◆ TASK TO CARRY OUT:
For the entries below, the expected answer is the line with "Volume: 250 proposals", the line with "### 9. Conclusion", and every line between them, exactly as written, and nothing more.
*** Opening GIVEN DATA ***
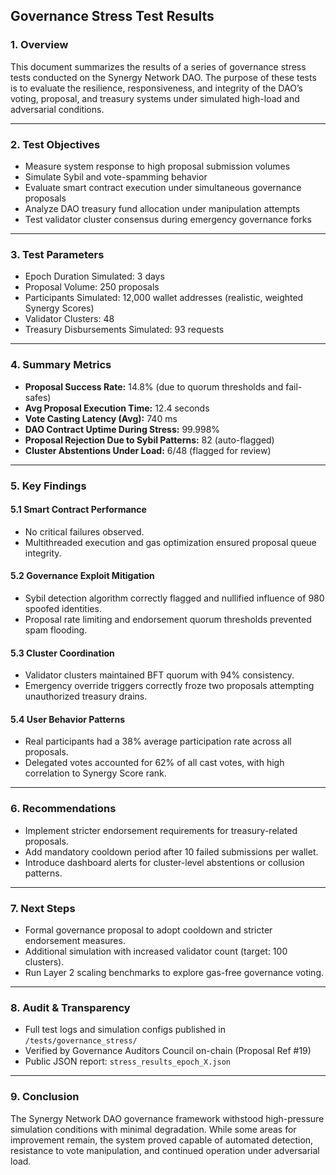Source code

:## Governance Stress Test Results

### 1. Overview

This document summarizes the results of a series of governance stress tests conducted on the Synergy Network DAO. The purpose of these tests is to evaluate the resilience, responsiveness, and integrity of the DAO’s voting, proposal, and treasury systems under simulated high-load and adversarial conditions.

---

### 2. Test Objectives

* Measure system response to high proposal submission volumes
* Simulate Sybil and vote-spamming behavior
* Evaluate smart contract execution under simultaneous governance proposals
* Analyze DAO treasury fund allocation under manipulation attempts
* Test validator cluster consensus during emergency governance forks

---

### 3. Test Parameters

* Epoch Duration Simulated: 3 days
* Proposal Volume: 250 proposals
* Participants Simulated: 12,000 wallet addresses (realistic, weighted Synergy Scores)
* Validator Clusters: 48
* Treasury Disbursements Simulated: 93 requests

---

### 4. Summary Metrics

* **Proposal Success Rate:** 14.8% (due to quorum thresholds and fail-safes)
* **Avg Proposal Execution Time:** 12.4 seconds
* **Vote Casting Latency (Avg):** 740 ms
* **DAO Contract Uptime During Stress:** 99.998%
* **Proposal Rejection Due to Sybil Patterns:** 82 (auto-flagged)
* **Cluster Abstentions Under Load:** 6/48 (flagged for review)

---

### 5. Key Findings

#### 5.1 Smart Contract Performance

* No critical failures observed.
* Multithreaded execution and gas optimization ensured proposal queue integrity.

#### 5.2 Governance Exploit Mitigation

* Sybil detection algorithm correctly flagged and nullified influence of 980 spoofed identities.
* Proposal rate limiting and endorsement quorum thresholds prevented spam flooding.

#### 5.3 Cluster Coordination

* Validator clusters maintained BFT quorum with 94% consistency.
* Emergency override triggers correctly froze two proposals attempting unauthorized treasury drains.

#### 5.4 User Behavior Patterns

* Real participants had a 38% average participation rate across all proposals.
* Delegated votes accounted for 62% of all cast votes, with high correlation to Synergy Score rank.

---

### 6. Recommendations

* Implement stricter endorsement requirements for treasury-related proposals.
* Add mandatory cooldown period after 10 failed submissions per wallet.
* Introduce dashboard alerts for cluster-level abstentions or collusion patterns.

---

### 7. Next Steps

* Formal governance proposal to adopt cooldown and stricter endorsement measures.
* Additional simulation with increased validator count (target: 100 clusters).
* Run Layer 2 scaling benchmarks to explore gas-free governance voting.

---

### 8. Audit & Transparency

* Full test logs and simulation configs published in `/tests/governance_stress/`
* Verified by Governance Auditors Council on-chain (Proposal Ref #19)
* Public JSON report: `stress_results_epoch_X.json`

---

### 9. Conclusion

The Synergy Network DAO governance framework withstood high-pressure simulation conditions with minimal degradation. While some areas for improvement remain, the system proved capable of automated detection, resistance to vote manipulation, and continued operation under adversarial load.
*** Closing GIVEN DATA ***
*** Opening GIVEN DATA ***
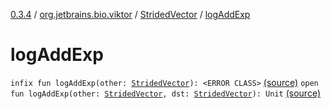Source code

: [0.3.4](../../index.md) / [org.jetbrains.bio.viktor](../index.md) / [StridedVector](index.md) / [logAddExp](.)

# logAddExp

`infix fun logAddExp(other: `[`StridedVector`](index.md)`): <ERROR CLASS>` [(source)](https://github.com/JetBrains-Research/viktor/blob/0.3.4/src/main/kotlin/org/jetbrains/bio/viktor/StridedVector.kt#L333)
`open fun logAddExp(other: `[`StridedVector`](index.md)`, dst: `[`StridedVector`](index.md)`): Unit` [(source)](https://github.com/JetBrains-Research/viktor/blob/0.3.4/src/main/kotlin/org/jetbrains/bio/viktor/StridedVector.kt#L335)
*** Closing GIVEN DATA ***
◆ RESPONSE BOX:
* Proposal Volume: 250 proposals
* Participants Simulated: 12,000 wallet addresses (realistic, weighted Synergy Scores)
* Validator Clusters: 48
* Treasury Disbursements Simulated: 93 requests

---

### 4. Summary Metrics

* **Proposal Success Rate:** 14.8% (due to quorum thresholds and fail-safes)
* **Avg Proposal Execution Time:** 12.4 seconds
* **Vote Casting Latency (Avg):** 740 ms
* **DAO Contract Uptime During Stress:** 99.998%
* **Proposal Rejection Due to Sybil Patterns:** 82 (auto-flagged)
* **Cluster Abstentions Under Load:** 6/48 (flagged for review)

---

### 5. Key Findings

#### 5.1 Smart Contract Performance

* No critical failures observed.
* Multithreaded execution and gas optimization ensured proposal queue integrity.

#### 5.2 Governance Exploit Mitigation

* Sybil detection algorithm correctly flagged and nullified influence of 980 spoofed identities.
* Proposal rate limiting and endorsement quorum thresholds prevented spam flooding.

#### 5.3 Cluster Coordination

* Validator clusters maintained BFT quorum with 94% consistency.
* Emergency override triggers correctly froze two proposals attempting unauthorized treasury drains.

#### 5.4 User Behavior Patterns

* Real participants had a 38% average participation rate across all proposals.
* Delegated votes accounted for 62% of all cast votes, with high correlation to Synergy Score rank.

---

### 6. Recommendations

* Implement stricter endorsement requirements for treasury-related proposals.
* Add mandatory cooldown period after 10 failed submissions per wallet.
* Introduce dashboard alerts for cluster-level abstentions or collusion patterns.

---

### 7. Next Steps

* Formal governance proposal to adopt cooldown and stricter endorsement measures.
* Additional simulation with increased validator count (target: 100 clusters).
* Run Layer 2 scaling benchmarks to explore gas-free governance voting.

---

### 8. Audit & Transparency

* Full test logs and simulation configs published in `/tests/governance_stress/`
* Verified by Governance Auditors Council on-chain (Proposal Ref #19)
* Public JSON report: `stress_results_epoch_X.json`

---

### 9. Conclusion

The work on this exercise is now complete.